Segment Start: Data supplied

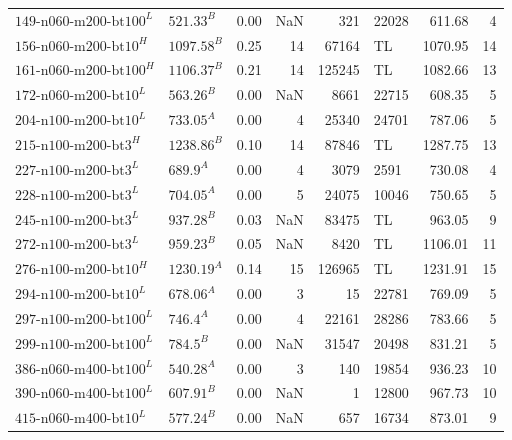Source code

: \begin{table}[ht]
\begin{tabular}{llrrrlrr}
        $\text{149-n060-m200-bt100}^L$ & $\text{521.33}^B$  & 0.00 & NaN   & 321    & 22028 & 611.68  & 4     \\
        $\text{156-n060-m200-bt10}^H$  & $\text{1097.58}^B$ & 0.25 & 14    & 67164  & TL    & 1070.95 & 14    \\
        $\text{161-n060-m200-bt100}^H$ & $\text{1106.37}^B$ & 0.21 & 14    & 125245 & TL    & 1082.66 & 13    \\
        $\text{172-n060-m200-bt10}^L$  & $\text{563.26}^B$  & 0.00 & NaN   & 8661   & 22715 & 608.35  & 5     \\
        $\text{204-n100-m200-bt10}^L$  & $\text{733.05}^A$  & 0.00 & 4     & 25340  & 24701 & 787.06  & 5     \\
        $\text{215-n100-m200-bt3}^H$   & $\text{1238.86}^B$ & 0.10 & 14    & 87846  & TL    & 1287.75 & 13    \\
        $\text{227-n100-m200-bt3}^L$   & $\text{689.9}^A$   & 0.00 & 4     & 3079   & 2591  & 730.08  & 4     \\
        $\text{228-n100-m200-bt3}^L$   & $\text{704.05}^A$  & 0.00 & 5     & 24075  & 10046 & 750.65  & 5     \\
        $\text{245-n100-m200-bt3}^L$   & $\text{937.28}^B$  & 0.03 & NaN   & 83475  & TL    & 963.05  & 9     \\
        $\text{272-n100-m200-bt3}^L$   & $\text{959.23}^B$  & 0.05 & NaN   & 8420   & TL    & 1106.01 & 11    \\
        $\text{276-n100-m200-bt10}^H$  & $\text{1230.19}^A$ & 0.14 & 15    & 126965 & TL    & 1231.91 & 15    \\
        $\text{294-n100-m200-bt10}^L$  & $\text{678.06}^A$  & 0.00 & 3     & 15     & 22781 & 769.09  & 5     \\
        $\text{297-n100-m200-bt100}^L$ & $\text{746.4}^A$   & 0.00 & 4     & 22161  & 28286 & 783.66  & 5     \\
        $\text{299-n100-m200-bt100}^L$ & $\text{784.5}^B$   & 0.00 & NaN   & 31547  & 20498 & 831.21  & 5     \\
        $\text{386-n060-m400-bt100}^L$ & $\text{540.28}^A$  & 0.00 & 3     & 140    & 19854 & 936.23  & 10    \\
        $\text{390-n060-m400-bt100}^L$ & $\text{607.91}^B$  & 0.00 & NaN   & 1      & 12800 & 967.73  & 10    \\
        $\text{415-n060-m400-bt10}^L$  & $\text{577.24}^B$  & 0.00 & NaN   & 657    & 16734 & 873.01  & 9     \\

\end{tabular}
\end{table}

Segment End: Data supplied

**Exercise brief**
No pictures should appear in the copy, which holds exactly the lines from the first line of the data through the line with "22715 & 608.35" and nothing else.

**Output of the task**
Source code

: \begin{table}[ht]
\begin{tabular}{llrrrlrr}
        $\text{149-n060-m200-bt100}^L$ & $\text{521.33}^B$  & 0.00 & NaN   & 321    & 22028 & 611.68  & 4     \\
        $\text{156-n060-m200-bt10}^H$  & $\text{1097.58}^B$ & 0.25 & 14    & 67164  & TL    & 1070.95 & 14    \\
        $\text{161-n060-m200-bt100}^H$ & $\text{1106.37}^B$ & 0.21 & 14    & 125245 & TL    & 1082.66 & 13    \\
        $\text{172-n060-m200-bt10}^L$  & $\text{563.26}^B$  & 0.00 & NaN   & 8661   & 22715 & 608.35  & 5     \\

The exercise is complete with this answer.